[What you have to do]
Images within the entries are to be omitted; the remainder must be reproduced exactly.

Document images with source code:
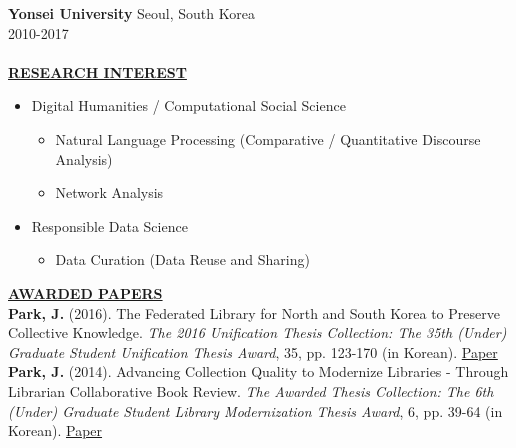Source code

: \documentclass{article}
\begin{document}
\noindent \textbf{Yonsei University} \hfill Seoul, South Korea \\
 \hfill 2010-2017 \\
 \hfill \\

\noindent \textbf{\underline{RESEARCH INTEREST}} 
\begin{itemize}[noitemsep,nolistsep,leftmargin=*]
\item {Digital Humanities / Computational Social Science}
\begin{itemize}
    \item {Natural Language Processing (Comparative / Quantitative Discourse Analysis)}
    \item {Network Analysis}
\end{itemize}
\item {Responsible Data Science}
    \begin{itemize}
        \item {Data Curation (Data Reuse and Sharing)}
    \end{itemize}
\end{itemize}

%
%
\vspace{0.5cm}
\noindent \textbf{\underline{AWARDED PAPERS}} \\
\noindent \textbf{Park, J.} (2016). The Federated Library for North and South Korea to Preserve Collective Knowledge. \textit{The 2016 Unification Thesis Collection: The 35th (Under) Graduate Student Unification Thesis Award}, 35, pp. 123-170 (in Korean). \hfill \href{https://uniedu.go.kr/uniedu/home/pds/pdsatcl/view.do?id=19773&mid=SM00000532&limit=20&sc=T&eqOdrby=false&eqViewYn=true&odr=news}{Paper}\\ 

\noindent \textbf{Park, J.} (2014). Advancing Collection Quality to Modernize Libraries - Through Librarian Collaborative Book Review. \textit{The Awarded Thesis Collection: The 6th (Under) Graduate Student Library Modernization Thesis Award}, 6, pp. 39-64 (in Korean). \hfill \href{https://oak.go.kr/nl-ir/handle/2020.oak/304}{Paper}\\
\end{document}
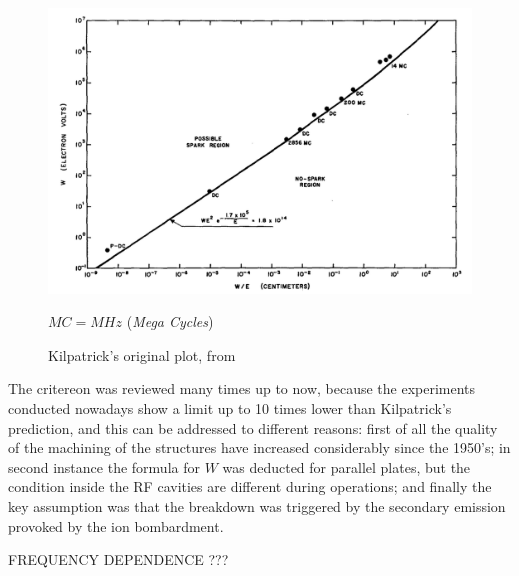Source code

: \begin{figure}[h]
\centering

\includegraphics[scale=0.3]{pictures/kilpatrickCrit}
\caption{Kilpatrick's original plot, from \cite{KilpLimit}} $MC = MHz$ (\textit{Mega Cycles})
\label{kilpPlot}

\end{figure}

The critereon was reviewed many times up to now, because the experiments conducted nowadays show a limit up to 10 times lower than Kilpatrick's prediction, and this can be addressed to different reasons: first of all the quality of the machining of the structures have increased considerably since the 1950's; in second instance the formula for $W$ was deducted for parallel plates, but the condition inside the RF cavities are different during operations; and finally the key assumption was that the breakdown was triggered by the secondary emission provoked by the ion bombardment.

FREQUENCY DEPENDENCE ???
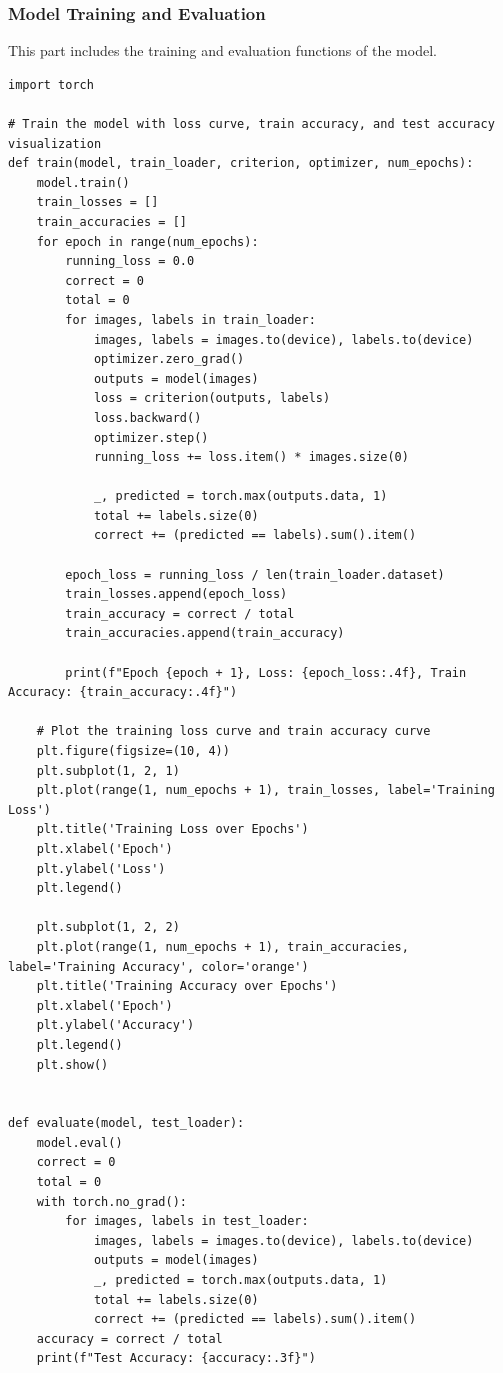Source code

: \documentclass[a4paper,12pt]{article}
\begin{document}
\subsubsection{Model Training and Evaluation}
This part includes the training and evaluation functions of the model.
\begin{lstlisting}
import torch

# Train the model with loss curve, train accuracy, and test accuracy visualization
def train(model, train_loader, criterion, optimizer, num_epochs):
    model.train()
    train_losses = []
    train_accuracies = []
    for epoch in range(num_epochs):
        running_loss = 0.0
        correct = 0
        total = 0
        for images, labels in train_loader:
            images, labels = images.to(device), labels.to(device)
            optimizer.zero_grad()
            outputs = model(images)
            loss = criterion(outputs, labels)
            loss.backward()
            optimizer.step()
            running_loss += loss.item() * images.size(0)
            
            _, predicted = torch.max(outputs.data, 1)
            total += labels.size(0)
            correct += (predicted == labels).sum().item()

        epoch_loss = running_loss / len(train_loader.dataset)
        train_losses.append(epoch_loss)
        train_accuracy = correct / total
        train_accuracies.append(train_accuracy)
        
        print(f"Epoch {epoch + 1}, Loss: {epoch_loss:.4f}, Train Accuracy: {train_accuracy:.4f}")

    # Plot the training loss curve and train accuracy curve
    plt.figure(figsize=(10, 4))
    plt.subplot(1, 2, 1)
    plt.plot(range(1, num_epochs + 1), train_losses, label='Training Loss')
    plt.title('Training Loss over Epochs')
    plt.xlabel('Epoch')
    plt.ylabel('Loss')
    plt.legend()

    plt.subplot(1, 2, 2)
    plt.plot(range(1, num_epochs + 1), train_accuracies, label='Training Accuracy', color='orange')
    plt.title('Training Accuracy over Epochs')
    plt.xlabel('Epoch')
    plt.ylabel('Accuracy')
    plt.legend()
    plt.show()


def evaluate(model, test_loader):
    model.eval()
    correct = 0
    total = 0
    with torch.no_grad():
        for images, labels in test_loader:
            images, labels = images.to(device), labels.to(device)
            outputs = model(images)
            _, predicted = torch.max(outputs.data, 1)
            total += labels.size(0)
            correct += (predicted == labels).sum().item()
    accuracy = correct / total
    print(f"Test Accuracy: {accuracy:.3f}")
\end{lstlisting}
\end{document}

[Solution to this exercise]
Source code

: \documentclass{article}
\begin{document}
\noindent \textbf{Yonsei University} \hfill Seoul, South Korea \\
 \hfill 2010-2017 \\
 \hfill \\

\noindent \textbf{\underline{RESEARCH INTEREST}} 
\begin{itemize}[noitemsep,nolistsep,leftmargin=*]
\item {Digital Humanities / Computational Social Science}
\begin{itemize}
    \item {Natural Language Processing (Comparative / Quantitative Discourse Analysis)}
    \item {Network Analysis}
\end{itemize}
\item {Responsible Data Science}
    \begin{itemize}
        \item {Data Curation (Data Reuse and Sharing)}
    \end{itemize}
\end{itemize}

%
%
\vspace{0.5cm}
\noindent \textbf{\underline{AWARDED PAPERS}} \\
\noindent \textbf{Park, J.} (2016). The Federated Library for North and South Korea to Preserve Collective Knowledge. \textit{The 2016 Unification Thesis Collection: The 35th (Under) Graduate Student Unification Thesis Award}, 35, pp. 123-170 (in Korean). \hfill \href{https://uniedu.go.kr/uniedu/home/pds/pdsatcl/view.do?id=19773&mid=SM00000532&limit=20&sc=T&eqOdrby=false&eqViewYn=true&odr=news}{Paper}\\ 

\noindent \textbf{Park, J.} (2014). Advancing Collection Quality to Modernize Libraries - Through Librarian Collaborative Book Review. \textit{The Awarded Thesis Collection: The 6th (Under) Graduate Student Library Modernization Thesis Award}, 6, pp. 39-64 (in Korean). \hfill \href{https://oak.go.kr/nl-ir/handle/2020.oak/304}{Paper}\\
\end{document}
Source code

: \begin{figure}[h]
\centering

\includegraphics[scale=0.3]{pictures/kilpatrickCrit}
\caption{Kilpatrick's original plot, from \cite{KilpLimit}} $MC = MHz$ (\textit{Mega Cycles})
\label{kilpPlot}

\end{figure}

The critereon was reviewed many times up to now, because the experiments conducted nowadays show a limit up to 10 times lower than Kilpatrick's prediction, and this can be addressed to different reasons: first of all the quality of the machining of the structures have increased considerably since the 1950's; in second instance the formula for $W$ was deducted for parallel plates, but the condition inside the RF cavities are different during operations; and finally the key assumption was that the breakdown was triggered by the secondary emission provoked by the ion bombardment.

FREQUENCY DEPENDENCE ???
Source code

: \documentclass[a4paper,12pt]{article}
\begin{document}
\subsubsection{Model Training and Evaluation}
This part includes the training and evaluation functions of the model.
\begin{lstlisting}
import torch

# Train the model with loss curve, train accuracy, and test accuracy visualization
def train(model, train_loader, criterion, optimizer, num_epochs):
    model.train()
    train_losses = []
    train_accuracies = []
    for epoch in range(num_epochs):
        running_loss = 0.0
        correct = 0
        total = 0
        for images, labels in train_loader:
            images, labels = images.to(device), labels.to(device)
            optimizer.zero_grad()
            outputs = model(images)
            loss = criterion(outputs, labels)
            loss.backward()
            optimizer.step()
            running_loss += loss.item() * images.size(0)
            
            _, predicted = torch.max(outputs.data, 1)
            total += labels.size(0)
            correct += (predicted == labels).sum().item()

        epoch_loss = running_loss / len(train_loader.dataset)
        train_losses.append(epoch_loss)
        train_accuracy = correct / total
        train_accuracies.append(train_accuracy)
        
        print(f"Epoch {epoch + 1}, Loss: {epoch_loss:.4f}, Train Accuracy: {train_accuracy:.4f}")

    # Plot the training loss curve and train accuracy curve
    plt.figure(figsize=(10, 4))
    plt.subplot(1, 2, 1)
    plt.plot(range(1, num_epochs + 1), train_losses, label='Training Loss')
    plt.title('Training Loss over Epochs')
    plt.xlabel('Epoch')
    plt.ylabel('Loss')
    plt.legend()

    plt.subplot(1, 2, 2)
    plt.plot(range(1, num_epochs + 1), train_accuracies, label='Training Accuracy', color='orange')
    plt.title('Training Accuracy over Epochs')
    plt.xlabel('Epoch')
    plt.ylabel('Accuracy')
    plt.legend()
    plt.show()


def evaluate(model, test_loader):
    model.eval()
    correct = 0
    total = 0
    with torch.no_grad():
        for images, labels in test_loader:
            images, labels = images.to(device), labels.to(device)
            outputs = model(images)
            _, predicted = torch.max(outputs.data, 1)
            total += labels.size(0)
            correct += (predicted == labels).sum().item()
    accuracy = correct / total
    print(f"Test Accuracy: {accuracy:.3f}")
\end{lstlisting}
\end{document}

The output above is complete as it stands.